Investieren, wenn andere voller Angst verkaufen

Wenn die Märkte in Panik geraten, ist es meist Zeit für die meisten Investoren aussteigen. Sie folgen der Herde und wollen auf keinen Fall diejenigen sein, die einen Absturz nicht früh genug erkennen. So glaubte man wenigstens. Es gibt Beispiele, in denen genau das Gegenteil der Fall ist. Sir John Marks Templeton ist dabei nicht nur mit seinen Ansichten gegen den Strom geschwommen.

Templeton war einer der ersten, der das sogenannte Global Investing umgesetzt hat.
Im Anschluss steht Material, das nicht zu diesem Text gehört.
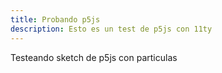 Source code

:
 ```yaml
---
title: Probando p5js
description: Esto es un test de p5js con 11ty
---
```


<div id="sketch">
</div>
<!-- <script src="/scripts/sketch.js"></script> -->
<script src="/scripts/fire.js"></script>

Testeando sketch de p5js con particulas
Sein Erfolgsrezept war, dass er auf unterbewertete oder wenig populäre Aktien gesetzt hat. Damit hat er über drei Jahrzehnte einen der größten damaligen Investmentfonds der Welt geführt und eine beständige Rendite von über 12 Prozent eingebracht. Laut seiner eigenen Aussage war vor allem der Umstand, dass er stets bereit war, das eine oder andere Risiko einzugehen, ein wichtiger Faktor für seinen eigenen Erfolg.

Wie diese Theorie in der Praxis aussah, zeigt er selbst: Mit 10.000 geliehenen Dollarn investierte er direkt zum Beginn des zweiten Weltkriegs in einige Pennystocks. Nachdem sich die Märkte nach dem Ende des Kriegs erholt hatten, war der überwiegende Teil dieser Aktien deutlich mehr wert und er konnte sie abstoßen. Diese Prinzip hielt sich über Jahre und auch später an der Spitze seines eigenen Fonds wählte er stets Papiere, die in irgendeiner Form eine möglichst hohe Rendite dadurch versprachen, dass sie vom Rest des Marktes ignoriert oder sogar gemieden worden sind. Es dürfte in dieser Zeit gewesen sein, dass er seine berühmten Grundsätze formuliert hat, die noch heute die Inspiration für verschiedene Anleger und Player auf dem Markt sind.


Die zehn Grundsätze von Sir John Templeton

Das Ziel eines Investors ist der Gewinn. Dabei sollten langfristige Erfolge stets das oberste Ziel sein und kurzfristige Erfolge keine große Bedeutung haben.


Die Bereitschaft in neue Produkte und Anlageformen zu investieren bietet Chancen. Wer zu sehr auf bewährte Mechanismen und Methoden setzt, könnte einiges verpassen.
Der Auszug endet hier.